I have data in below format.
data = {"policy": {"1": {"ID": "ML_0", "URL": "www.a.com", "Text": "my name is Martin and here is my code"} "2": {"ID": "ML_1", "URL": "www.b.com", "Plain_Text" my name is Mikal and here is my code"}}}
keywords = ['is', 'my']
Here are few things I want to do with my data in python.
First to iterate over my dictionary and to find and count the keywords mentioned above in the value of "Text" both in "1" and "2" and last thing is to update the current dictionary with keywords counts (no of times keywords mentioned in "1" and "2" like below.

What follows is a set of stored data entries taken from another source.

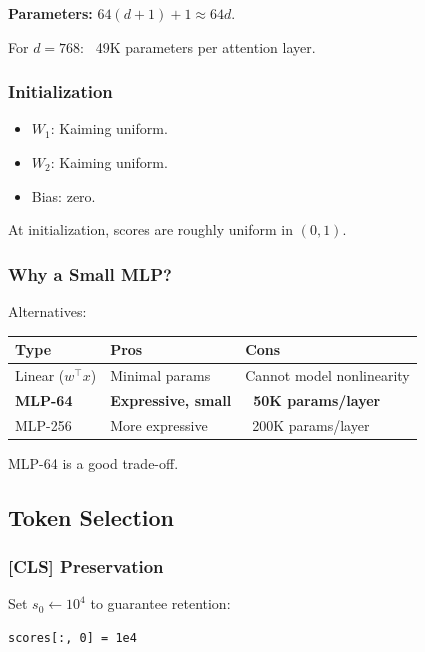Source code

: {\begin{itemize}
\end{itemize}
\textbf{Parameters:} $64 (d + 1) + 1 \approx 64 d$.

For $d = 768$: ~49K parameters per attention layer.

\subsubsection{Initialization}

\begin{itemize}
\item $W_1$: Kaiming uniform.
\item $W_2$: Kaiming uniform.
\item Bias: zero.

\end{itemize}
At initialization, scores are roughly uniform in $(0, 1)$.

\subsubsection{Why a Small MLP?}

Alternatives:

\begin{table}[H]
\centering
\small
\begin{tabular}{lll}
\toprule
\textbf{Type} & \textbf{Pros} & \textbf{Cons} \\
\midrule
Linear ($w^\top x$) & Minimal params & Cannot model nonlinearity \\
\textbf{MLP-64} & \textbf{Expressive, small} & \textbf{~50K params/layer} \\
MLP-256 & More expressive & ~200K params/layer \\
\bottomrule
\end{tabular}
\end{table}

MLP-64 is a good trade-off.

\subsection{Token Selection}

\subsubsection{[CLS] Preservation}

Set $s_0 \leftarrow 10^4$ to guarantee retention:

\begin{lstlisting}
scores[:, 0] = 1e4
\end{lstlisting}

}
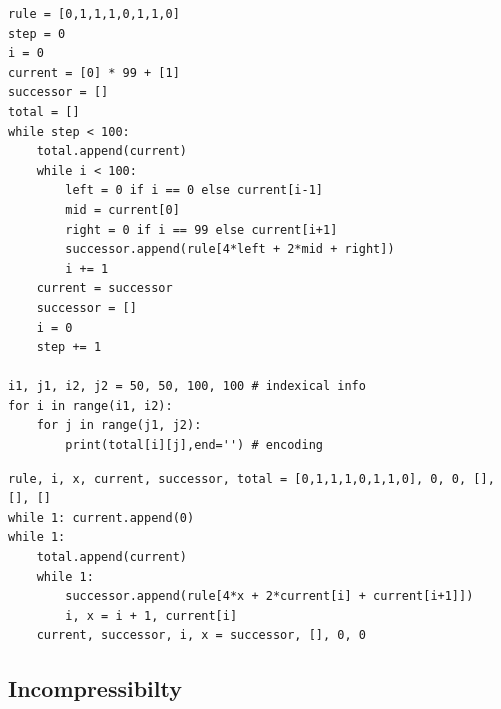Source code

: \newpage

\begin{lstlisting}[caption={A short program implementing Rule 110, together with indexical info. It prints a quite chaotic looking string of length 2500.}]
rule = [0,1,1,1,0,1,1,0]
step = 0 
i = 0
current = [0] * 99 + [1]
successor = []
total = []
while step < 100:
	total.append(current)
	while i < 100:
		left = 0 if i == 0 else current[i-1]
		mid = current[0]
		right = 0 if i == 99 else current[i+1]
		successor.append(rule[4*left + 2*mid + right])
		i += 1
	current = successor
	successor = []
	i = 0
	step += 1

i1, j1, i2, j2 = 50, 50, 100, 100 # indexical info
for i in range(i1, i2):
	for j in range(j1, j2):
		print(total[i][j],end='') # encoding
\end{lstlisting}

\begin{lstlisting}[caption={A short program generating an infinite universe of Rule 110. The question of how indexical information works in an infinite universe is addressed later in the document.}]
rule, i, x, current, successor, total = [0,1,1,1,0,1,1,0], 0, 0, [], [], []
while 1: current.append(0)
while 1:
	total.append(current)
	while 1:
		successor.append(rule[4*x + 2*current[i] + current[i+1]])
		i, x = i + 1, current[i]
	current, successor, i, x = successor, [], 0, 0
\end{lstlisting}

\newpage

\subsection{Incompressibilty}

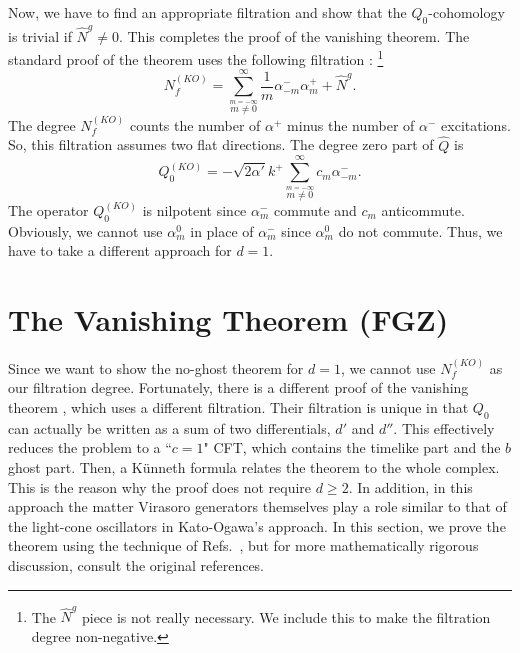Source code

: \documentclass[a4paper,12pt]{article}
\newcommand{\hN}{\hat{N}^g}
\newcommand{\hQ}{\hat{Q}}
\begin{document}
Now, we have to find
an appropriate filtration and show that the $Q_0$-cohomology is trivial
if $\hN \neq 0$.
This completes the proof of the vanishing theorem.
The standard proof of the theorem  uses the
following filtration \cite{KO,BMP}:
\footnote{The $\hN$ piece is not really necessary.
We include this to make the filtration degree non-negative.}
\begin{equation}
%
N^{(KO)}_{f} = \sum_{\stackrel{\scriptstyle m=-\infty}{m \neq 0}}^{\infty}
        \frac{1}{m} \alpha^{-}_{-m} \alpha^{+}_{m} + \hN.
\label{eq:Nko}
%
\end{equation}
The degree $N^{(KO)}_{f}$ counts the number of $\alpha^+$ minus the number of
$\alpha^-$
excitations. So, this filtration assumes two flat directions.
The degree zero
part of $\hQ$ is
\begin{equation}
%
Q^{(KO)}_{0} = -\sqrt{2 \alpha'} k^{+}
        \sum_{\stackrel{\scriptstyle m=-\infty}{m \neq 0}}^{\infty}
        c_{m} \alpha^{-}_{-m}.
%
\end{equation}
The operator $Q^{(KO)}_{0}$ is nilpotent since $\alpha^{-}_{m}$ commute and
$c_{m}$ anticommute. Obviously, we cannot use $\alpha^{0}_{m}$ in place of
$\alpha^{-}_{m}$
since $\alpha^{0}_{m}$ do not commute. Thus,
we have to take a different approach for $d=1$.



\section{The Vanishing Theorem (FGZ)}\label{sec:fgz}

Since we want to show the no-ghost theorem for $d=1$, we cannot use $
N^{(KO)}_{f} $ as our filtration degree. Fortunately, there is a different
proof of the vanishing theorem \cite{FGZ,LZ,FK}, which uses a different
filtration.
Their filtration is unique in that $Q_0$ can actually be written as a sum of
two differentials, $d'$ and $d''$. This effectively reduces the problem to a
``$c=1$" CFT, which contains the timelike part and the $b$ ghost part. Then,
a K\"{u}nneth formula relates the theorem to the whole complex.
This is the reason why the proof does not require $d \geq 2$.
In addition, in this approach the
matter Virasoro generators themselves play a role similar to that of the
light-cone oscillators in Kato-Ogawa's approach. In this section, we 
prove the theorem using the technique of
Refs.~\cite{FGZ,LZ,FK}, but for more
mathematically rigorous discussion,
consult the original references.
\end{document}
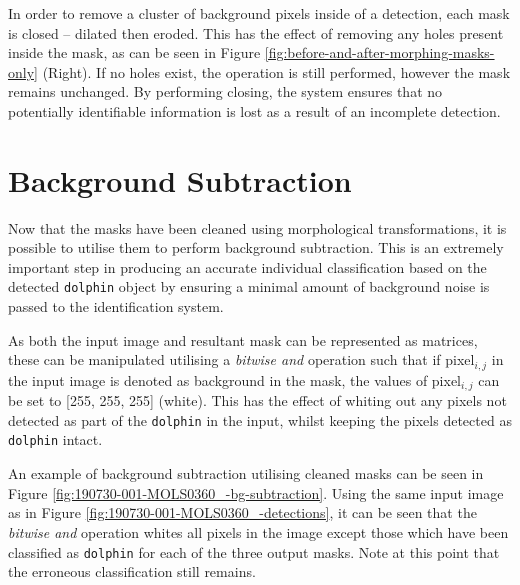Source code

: In order to remove a cluster of background pixels inside of a detection, each mask is closed -- dilated then eroded. This has the effect of removing any holes present inside the mask, as can be seen in Figure \ref{fig:before-and-after-morphing-masks-only} (Right). If no holes exist, the operation is still performed, however the mask remains unchanged. By performing closing, the system ensures that no potentially identifiable information is lost as a result of an incomplete detection. 

\section{Background Subtraction}\label{ch:postProcessing,sec:bgExtraction}

Now that the masks have been cleaned using morphological transformations, it is possible to utilise them to perform background subtraction. This is an extremely important step in producing an accurate individual classification based on the detected \texttt{dolphin} object by ensuring a minimal amount of background noise is passed to the identification system.

As both the input image and resultant mask can be represented as matrices, these can be manipulated utilising a \textit{bitwise and} operation such that if pixel$_{i, j}$ in the input image is denoted as background in the mask, the values of pixel$_{i, j}$ can be set to [255, 255, 255] (white). This has the effect of whiting out any pixels not detected as part of the \texttt{dolphin} in the input, whilst keeping the pixels detected as \texttt{dolphin} intact.

An example of background subtraction utilising cleaned masks can be seen in Figure \ref{fig:190730-001-MOLS0360_-bg-subtraction}. Using the same input image as in Figure \ref{fig:190730-001-MOLS0360_-detections}, it can be seen that the \textit{bitwise and} operation whites all pixels in the image except those which have been classified as \texttt{dolphin} for each of the three output masks. Note at this point that the erroneous classification still remains. 

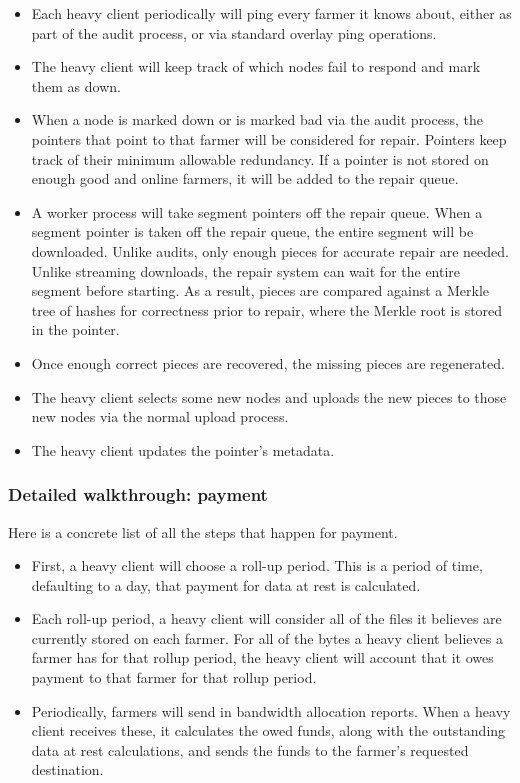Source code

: \documentclass[a4paper,10pt]{article} \usepackage[utf8]{inputenc}
\begin{document}
\begin{itemize}
\item Each heavy client periodically will ping every farmer it knows about,
  either as part of the audit process, or via standard overlay ping operations.
\item The heavy client will keep track of which nodes fail to respond and mark
  them as down.
\item When a node is marked down or is marked bad via the audit process, the
  pointers that point to that farmer will be considered for repair. Pointers
  keep track of their minimum allowable redundancy. If a pointer is not stored
  on enough good and online farmers, it will be added to the repair queue.
\item A worker process will take segment pointers off the repair queue. When
  a segment pointer is taken off the repair queue, the entire segment will be
  downloaded. Unlike audits, only enough pieces for accurate repair are needed.
  Unlike streaming downloads, the repair system can wait for the entire segment
  before starting. As a result, pieces are compared against a Merkle tree of
  hashes for correctness prior to repair, where the Merkle root is stored in
  the pointer.
\item Once enough correct pieces are recovered, the missing pieces are
  regenerated.
\item The heavy client selects some new nodes and uploads the new pieces to
  those new nodes via the normal upload process.
\item The heavy client updates the pointer's metadata.
\end{itemize}

\subsubsection{Detailed walkthrough: payment}

Here is a concrete list of all the steps that happen for payment.

\begin{itemize}
\item First, a heavy client will choose a roll-up period. This is a period of
  time, defaulting to a day, that payment for data at rest is calculated.
\item Each roll-up period, a heavy client will consider all of the files it
  believes are currently stored on each farmer. For all of the bytes a heavy
  client believes a farmer has for that rollup period, the heavy client will
  account that it owes payment to that farmer for that rollup period.
\item Periodically, farmers will send in bandwidth allocation reports. When a
  heavy client receives these, it calculates the owed funds, along with the
  outstanding data at rest calculations, and sends the funds to the farmer's
  requested destination.
\end{itemize}
\end{document}
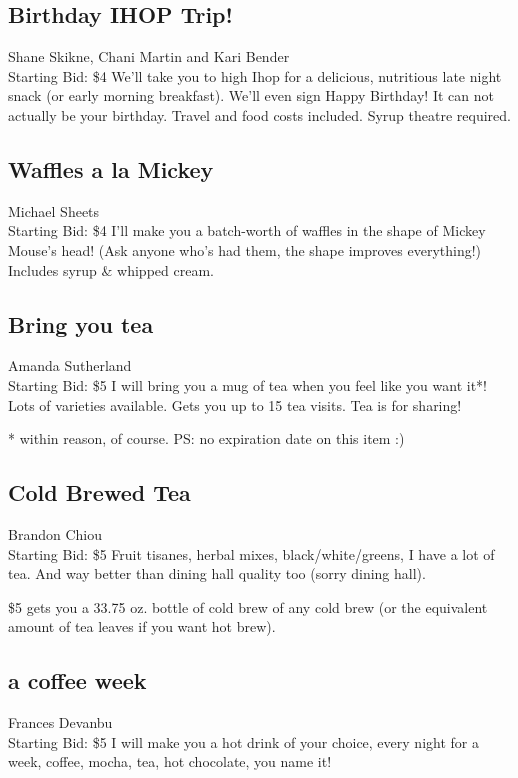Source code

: \documentclass[11pt]{article}
\begin{document}
\subsection{Birthday IHOP Trip!}
Shane Skikne, Chani  Martin and Kari Bender
\\
Starting Bid: \$4
\newline
We'll take you to high Ihop for a delicious, nutritious late night snack (or early morning breakfast). We'll even sign Happy Birthday! It can not actually be your birthday. Travel and food costs included. Syrup theatre required.
\subsection{Waffles a la Mickey}
Michael Sheets
\\
Starting Bid: \$4
\newline
I'll make you a batch-worth of waffles in the shape of Mickey Mouse's head! (Ask anyone who's had them, the shape improves everything!)  Includes syrup \& whipped cream.
\subsection{Bring you tea}
Amanda Sutherland
\\
Starting Bid: \$5
\newline
I will bring you a mug of tea when you feel like you want it*! Lots of varieties available. Gets you up to 15 tea visits. Tea is for sharing! 

* within reason, of course. 
PS: no expiration date on this item :)
\subsection{Cold Brewed Tea}
Brandon Chiou
\\
Starting Bid: \$5
\newline
Fruit tisanes, herbal mixes, black/white/greens, I have a lot of tea. And way better than dining hall quality too (sorry dining hall).

\$5 gets you a 33.75 oz. bottle of cold brew of any cold brew (or the equivalent amount of tea leaves if you want hot brew).
\subsection{a coffee week}
Frances Devanbu
\\
Starting Bid: \$5
\newline
I will make you a hot drink of your choice, every night for a week, coffee, mocha, tea, hot chocolate, you name it!
\end{document}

{"policy": {"1": {"ID": "ML_0", "URL": "www.a.com", "Text": "my name is Martin and here is my code", "is": "2", "my": "2"} "2": {"ID": "ML_1", "URL": "www.b.com", "Plain_Text: "my name is Mikal and here is my code", "is": "2", "my": "2"}}}
If anyone can help me, would be thankful.
CodePudding user response:
You could use collections.Counter
:
from collections import Counter
import json # Only for pretty printing `data` dictionary.
def get_keyword_counts(text: str, keywords: list[str]) -> dict[str, int]:
return {
word: count for word, count in Counter(text.split()).items()
if word in set(keywords)
}
def main() -> None:
data = {
"policy": {
"1": {
"ID": "ML_0",
"URL": "www.a.com",
"Text": "my name is Martin and here is my code"
},
"2": {
"ID": "ML_1",
"URL": "www.b.com",
"Text": "my name is Mikal and here is my code"
}
}
}
keywords = ['is', 'my']
for policy in data['policy'].values():
policy |= get_keyword_counts(policy['Text'], keywords)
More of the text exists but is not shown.